WORK ORDER:
Copy each line in the data below that contains the word "sobre".

PROVIDED RECORDS:

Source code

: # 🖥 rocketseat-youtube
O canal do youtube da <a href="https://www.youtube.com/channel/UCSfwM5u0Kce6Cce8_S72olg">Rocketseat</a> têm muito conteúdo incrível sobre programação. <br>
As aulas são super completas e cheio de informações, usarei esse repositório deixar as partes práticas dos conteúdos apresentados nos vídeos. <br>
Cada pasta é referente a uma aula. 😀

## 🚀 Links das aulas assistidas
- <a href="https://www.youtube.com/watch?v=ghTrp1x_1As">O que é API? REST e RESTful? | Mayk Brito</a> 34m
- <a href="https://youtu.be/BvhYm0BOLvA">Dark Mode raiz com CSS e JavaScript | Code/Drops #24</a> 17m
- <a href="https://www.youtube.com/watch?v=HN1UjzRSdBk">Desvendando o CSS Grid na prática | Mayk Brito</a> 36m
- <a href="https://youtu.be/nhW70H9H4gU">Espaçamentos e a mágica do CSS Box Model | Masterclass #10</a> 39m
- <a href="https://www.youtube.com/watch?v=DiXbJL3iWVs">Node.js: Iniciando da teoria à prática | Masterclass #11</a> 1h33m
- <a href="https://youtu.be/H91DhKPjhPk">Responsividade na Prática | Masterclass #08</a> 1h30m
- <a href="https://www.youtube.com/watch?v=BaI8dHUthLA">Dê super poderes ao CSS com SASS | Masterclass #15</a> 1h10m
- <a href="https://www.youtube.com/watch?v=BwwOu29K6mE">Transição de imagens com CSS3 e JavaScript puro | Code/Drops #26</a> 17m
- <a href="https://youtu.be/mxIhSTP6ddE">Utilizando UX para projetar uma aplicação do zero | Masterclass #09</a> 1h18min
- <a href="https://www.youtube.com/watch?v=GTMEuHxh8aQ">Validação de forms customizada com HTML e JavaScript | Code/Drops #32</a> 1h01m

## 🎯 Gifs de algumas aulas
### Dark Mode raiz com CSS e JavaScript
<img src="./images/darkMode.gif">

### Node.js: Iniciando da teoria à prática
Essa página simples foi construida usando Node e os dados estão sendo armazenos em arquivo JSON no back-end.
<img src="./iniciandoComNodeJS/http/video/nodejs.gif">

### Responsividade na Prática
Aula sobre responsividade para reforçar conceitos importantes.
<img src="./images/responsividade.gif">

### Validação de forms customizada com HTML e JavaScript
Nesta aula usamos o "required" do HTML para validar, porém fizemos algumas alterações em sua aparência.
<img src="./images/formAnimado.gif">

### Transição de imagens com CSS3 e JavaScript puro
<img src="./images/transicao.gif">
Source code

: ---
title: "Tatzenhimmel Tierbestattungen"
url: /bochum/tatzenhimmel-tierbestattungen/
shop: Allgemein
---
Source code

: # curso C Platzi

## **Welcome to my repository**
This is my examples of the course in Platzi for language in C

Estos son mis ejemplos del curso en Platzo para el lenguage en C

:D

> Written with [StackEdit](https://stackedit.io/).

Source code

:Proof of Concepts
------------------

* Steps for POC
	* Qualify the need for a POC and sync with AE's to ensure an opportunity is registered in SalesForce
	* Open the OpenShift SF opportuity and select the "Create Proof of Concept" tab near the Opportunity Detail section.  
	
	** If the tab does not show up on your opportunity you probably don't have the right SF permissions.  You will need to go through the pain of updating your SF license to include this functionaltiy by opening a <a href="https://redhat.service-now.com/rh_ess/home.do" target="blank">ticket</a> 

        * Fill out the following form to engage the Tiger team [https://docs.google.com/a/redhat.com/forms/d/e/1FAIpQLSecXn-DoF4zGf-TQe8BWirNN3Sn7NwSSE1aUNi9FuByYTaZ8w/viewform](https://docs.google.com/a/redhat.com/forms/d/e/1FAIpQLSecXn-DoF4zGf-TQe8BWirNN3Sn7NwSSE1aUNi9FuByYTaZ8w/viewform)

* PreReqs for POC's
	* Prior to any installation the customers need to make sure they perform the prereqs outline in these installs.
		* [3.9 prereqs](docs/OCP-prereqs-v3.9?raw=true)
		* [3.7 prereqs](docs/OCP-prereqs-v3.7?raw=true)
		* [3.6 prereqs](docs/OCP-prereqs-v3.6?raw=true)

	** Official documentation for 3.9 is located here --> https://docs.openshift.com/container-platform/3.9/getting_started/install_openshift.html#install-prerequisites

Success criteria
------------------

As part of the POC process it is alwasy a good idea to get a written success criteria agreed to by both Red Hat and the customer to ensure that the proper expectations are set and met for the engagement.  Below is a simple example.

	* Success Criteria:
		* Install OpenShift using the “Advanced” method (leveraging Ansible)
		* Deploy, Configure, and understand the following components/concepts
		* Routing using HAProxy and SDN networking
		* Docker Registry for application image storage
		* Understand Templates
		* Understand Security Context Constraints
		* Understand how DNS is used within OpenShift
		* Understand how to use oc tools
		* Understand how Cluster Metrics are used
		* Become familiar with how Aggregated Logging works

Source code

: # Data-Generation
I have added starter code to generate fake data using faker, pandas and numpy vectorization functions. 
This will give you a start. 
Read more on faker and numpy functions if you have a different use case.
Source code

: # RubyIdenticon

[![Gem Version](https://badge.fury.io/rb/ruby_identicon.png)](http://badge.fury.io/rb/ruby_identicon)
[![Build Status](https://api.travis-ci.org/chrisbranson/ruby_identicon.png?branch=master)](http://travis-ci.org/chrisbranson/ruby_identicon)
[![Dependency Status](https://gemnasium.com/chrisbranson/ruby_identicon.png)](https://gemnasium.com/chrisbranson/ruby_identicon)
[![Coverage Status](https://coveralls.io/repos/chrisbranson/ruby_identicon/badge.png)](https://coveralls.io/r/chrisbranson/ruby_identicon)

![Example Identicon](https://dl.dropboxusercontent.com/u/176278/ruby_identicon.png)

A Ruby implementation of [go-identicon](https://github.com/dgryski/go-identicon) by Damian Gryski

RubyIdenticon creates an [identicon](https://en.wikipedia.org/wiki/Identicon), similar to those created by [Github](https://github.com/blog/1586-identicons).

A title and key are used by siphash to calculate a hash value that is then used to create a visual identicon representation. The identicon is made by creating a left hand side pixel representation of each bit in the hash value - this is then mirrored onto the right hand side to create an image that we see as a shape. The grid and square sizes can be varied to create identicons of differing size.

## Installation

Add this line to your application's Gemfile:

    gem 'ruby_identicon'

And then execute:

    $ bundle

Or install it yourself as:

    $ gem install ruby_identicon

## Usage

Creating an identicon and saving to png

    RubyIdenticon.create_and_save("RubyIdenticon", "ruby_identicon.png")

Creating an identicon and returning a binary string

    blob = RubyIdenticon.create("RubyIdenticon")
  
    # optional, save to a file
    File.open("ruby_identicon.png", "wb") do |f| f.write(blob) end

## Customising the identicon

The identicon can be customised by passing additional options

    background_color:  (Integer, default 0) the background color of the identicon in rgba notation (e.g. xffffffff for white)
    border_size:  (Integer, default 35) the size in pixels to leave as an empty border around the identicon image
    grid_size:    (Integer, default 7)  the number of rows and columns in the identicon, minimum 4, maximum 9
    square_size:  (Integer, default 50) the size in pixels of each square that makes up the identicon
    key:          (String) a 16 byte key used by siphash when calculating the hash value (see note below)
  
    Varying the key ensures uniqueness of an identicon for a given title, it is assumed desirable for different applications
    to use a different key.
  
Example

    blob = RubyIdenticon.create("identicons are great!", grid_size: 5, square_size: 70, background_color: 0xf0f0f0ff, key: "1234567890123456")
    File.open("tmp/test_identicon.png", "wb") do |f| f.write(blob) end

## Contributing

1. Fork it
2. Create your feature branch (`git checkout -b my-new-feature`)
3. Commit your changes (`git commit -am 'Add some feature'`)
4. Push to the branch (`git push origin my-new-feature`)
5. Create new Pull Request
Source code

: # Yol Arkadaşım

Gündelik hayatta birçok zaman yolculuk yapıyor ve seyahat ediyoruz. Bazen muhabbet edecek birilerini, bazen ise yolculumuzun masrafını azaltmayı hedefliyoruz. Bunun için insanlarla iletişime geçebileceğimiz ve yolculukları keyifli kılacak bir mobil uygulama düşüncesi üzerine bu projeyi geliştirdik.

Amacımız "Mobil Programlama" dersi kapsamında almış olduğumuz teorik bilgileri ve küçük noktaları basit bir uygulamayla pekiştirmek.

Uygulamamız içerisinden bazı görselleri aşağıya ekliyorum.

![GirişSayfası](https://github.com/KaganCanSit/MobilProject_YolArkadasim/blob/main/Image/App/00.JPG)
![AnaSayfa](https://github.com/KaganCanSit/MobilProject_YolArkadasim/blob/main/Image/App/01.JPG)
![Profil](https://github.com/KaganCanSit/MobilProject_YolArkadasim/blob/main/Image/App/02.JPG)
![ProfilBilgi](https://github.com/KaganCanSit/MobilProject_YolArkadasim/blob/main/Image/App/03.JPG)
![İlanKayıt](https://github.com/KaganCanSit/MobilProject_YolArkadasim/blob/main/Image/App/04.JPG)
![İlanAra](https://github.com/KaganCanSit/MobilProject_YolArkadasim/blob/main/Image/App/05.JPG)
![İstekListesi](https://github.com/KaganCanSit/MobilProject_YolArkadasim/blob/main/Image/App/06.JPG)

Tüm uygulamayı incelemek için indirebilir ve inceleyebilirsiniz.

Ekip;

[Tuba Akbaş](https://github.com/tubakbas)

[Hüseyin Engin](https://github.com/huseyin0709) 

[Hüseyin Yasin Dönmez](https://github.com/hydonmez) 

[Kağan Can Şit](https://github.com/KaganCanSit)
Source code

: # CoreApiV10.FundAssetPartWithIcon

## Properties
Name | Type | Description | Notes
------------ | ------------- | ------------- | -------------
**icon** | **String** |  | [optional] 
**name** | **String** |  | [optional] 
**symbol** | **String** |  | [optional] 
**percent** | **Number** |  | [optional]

TASK SOLUTION:
O canal do youtube da <a href="https://www.youtube.com/channel/UCSfwM5u0Kce6Cce8_S72olg">Rocketseat</a> têm muito conteúdo incrível sobre programação. <br>
Aula sobre responsividade para reforçar conceitos importantes.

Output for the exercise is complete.